When a sentence works, you probably don’t notice it. But when a sentence is erratic and uneven, it sticks out—even if you can’t always pinpoint why. A great tool writers can use to create even, seamless sentences is parallel structure. Once you’re able to identify parallelism in sentences and in storytelling, you’ll find your prose carries itself a lot more smoothly across the page.
We’ll guide you through everything you need to know about using parallel structure, the different types of parallel elements you’ll see in writing, and some effective examples.
What is parallel structure?
Parallel structure, sometimes called parallelism, means balancing words, phrases, or ideas to make them seem equally important.

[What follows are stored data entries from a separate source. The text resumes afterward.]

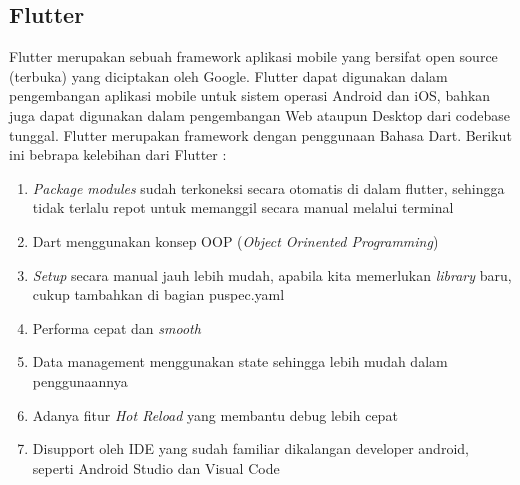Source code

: \begin{flushleft}
\begin{justify}
        \subsection{Flutter}
        Flutter merupakan sebuah framework aplikasi mobile yang bersifat open source (terbuka) yang diciptakan oleh Google. Flutter dapat digunakan dalam pengembangan aplikasi mobile untuk sistem operasi Android dan iOS, bahkan juga dapat digunakan dalam pengembangan Web ataupun Desktop dari codebase tunggal. Flutter merupakan framework dengan penggunaan Bahasa Dart.
Berikut ini bebrapa kelebihan dari Flutter \cite{flutter} :
\begin{enumerate}
    \item \textit{Package modules} sudah terkoneksi secara otomatis di dalam flutter, sehingga tidak terlalu repot untuk memanggil secara manual melalui terminal
    \item Dart menggunakan konsep OOP (\textit{Object Orinented Programming})
    \item \textit{Setup} secara manual jauh lebih mudah, apabila kita memerlukan \textit{library} baru, cukup tambahkan di bagian puspec.yaml
    \item Performa cepat dan  \textit{smooth}
    \item Data management menggunakan state sehingga lebih mudah dalam penggunaannya
    \item Adanya fitur \textit{Hot Reload} yang membantu debug lebih cepat
    \item Disupport oleh IDE yang sudah familiar dikalangan developer android, seperti Android Studio dan Visual Code\\
    
\end{enumerate}



\end{justify}
\end{flushleft}
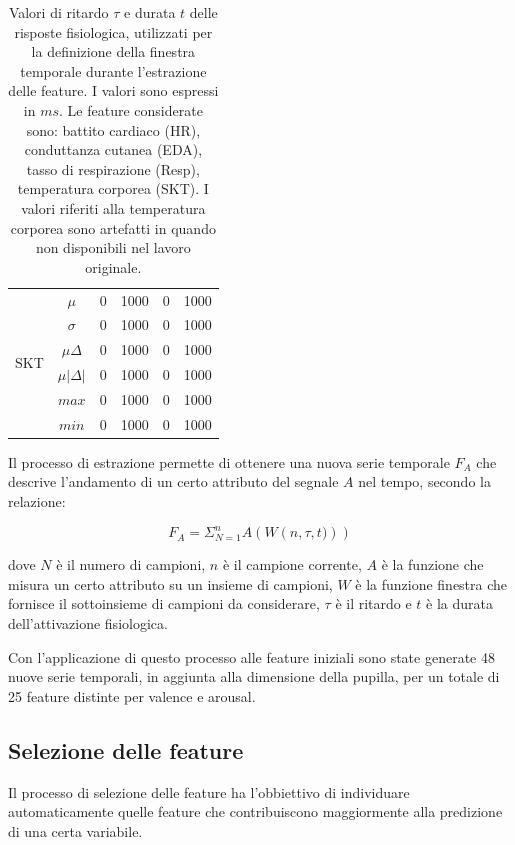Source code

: \begin{table}[]
\begin{tabular}{|c|c|cc|cc|}
\hline
\multirow{6}{*}{SKT} & $\mu$                      & 0    & 1000 & 0    & 1000 \\
                     & $\sigma$                   & 0    & 1000 & 0    & 1000 \\
                     & $\mu\Delta$                & 0    & 1000 & 0    & 1000 \\
                     & $\mu\left|\Delta\right|$   & 0    & 1000 & 0    & 1000 \\
                     & $max$                      & 0    & 1000 & 0    & 1000 \\
                     & $min$                      & 0    & 1000 & 0    & 1000 \\
\hline
\end{tabular}%
\caption{Valori di ritardo $\tau$ e durata $t$ delle risposte fisiologica, utilizzati per la definizione della finestra temporale durante l'estrazione delle feature. I valori sono espressi in $ms$. Le feature considerate sono: battito cardiaco (HR), conduttanza cutanea (EDA), tasso di respirazione (Resp), temperatura corporea (SKT). I valori riferiti alla temperatura corporea sono artefatti in quando non disponibili nel lavoro originale.}
\label{tab:async_window_values}
\end{table}

Il processo di estrazione permette di ottenere una nuova serie temporale $F_A$ che descrive l'andamento di un certo attributo del segnale $A$ nel tempo, secondo la relazione:

\begin{equation}
F_A = \Sigma_{N=1}^{n}A\left(W\left(n,\tau,t)\right)\right)
\end{equation}

dove $N$ è il numero di campioni, $n$ è il campione corrente, $A$ è la funzione che misura un certo attributo su un insieme di campioni, $W$ è la funzione finestra che fornisce il sottoinsieme di campioni da considerare, $\tau$ è il ritardo e $t$ è la durata dell'attivazione fisiologica.

Con l'applicazione di questo processo alle feature iniziali sono state generate 48 nuove serie temporali, in aggiunta alla dimensione della pupilla, per un totale di 25 feature distinte per valence e arousal.

\subsection{Selezione delle feature}
Il processo di selezione delle feature ha l'obbiettivo di individuare automaticamente quelle feature che contribuiscono maggiormente alla predizione di una certa variabile.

When referring to grammar, parallel structure means using two or more phrases that match in grammatical structure and verb tense. When referring to fiction writing, parallel structure puts two stories or subplots side by side to enhance the story’s theme.
In both cases, parallel construction has a satisfying effect because it appeals to our innate human need for patterns. Consider the following examples:
I went into town today to pick up groceries, my dry cleaning, and make an appointment.
I went into town today to go grocery shopping, pick up my dry cleaning, and make an appointment.
The first example reads a bit wonky, but it might not be immediately obvious why: It’s lacking a verb in the second list item, which makes the sentence feel unbalanced. The second example uses three infinitive verbs in succession: go, pick up, and make.
It works the same if you put the verbs into the past tense:
Today I went grocery shopping, collected my dry cleaning, and made an appointment.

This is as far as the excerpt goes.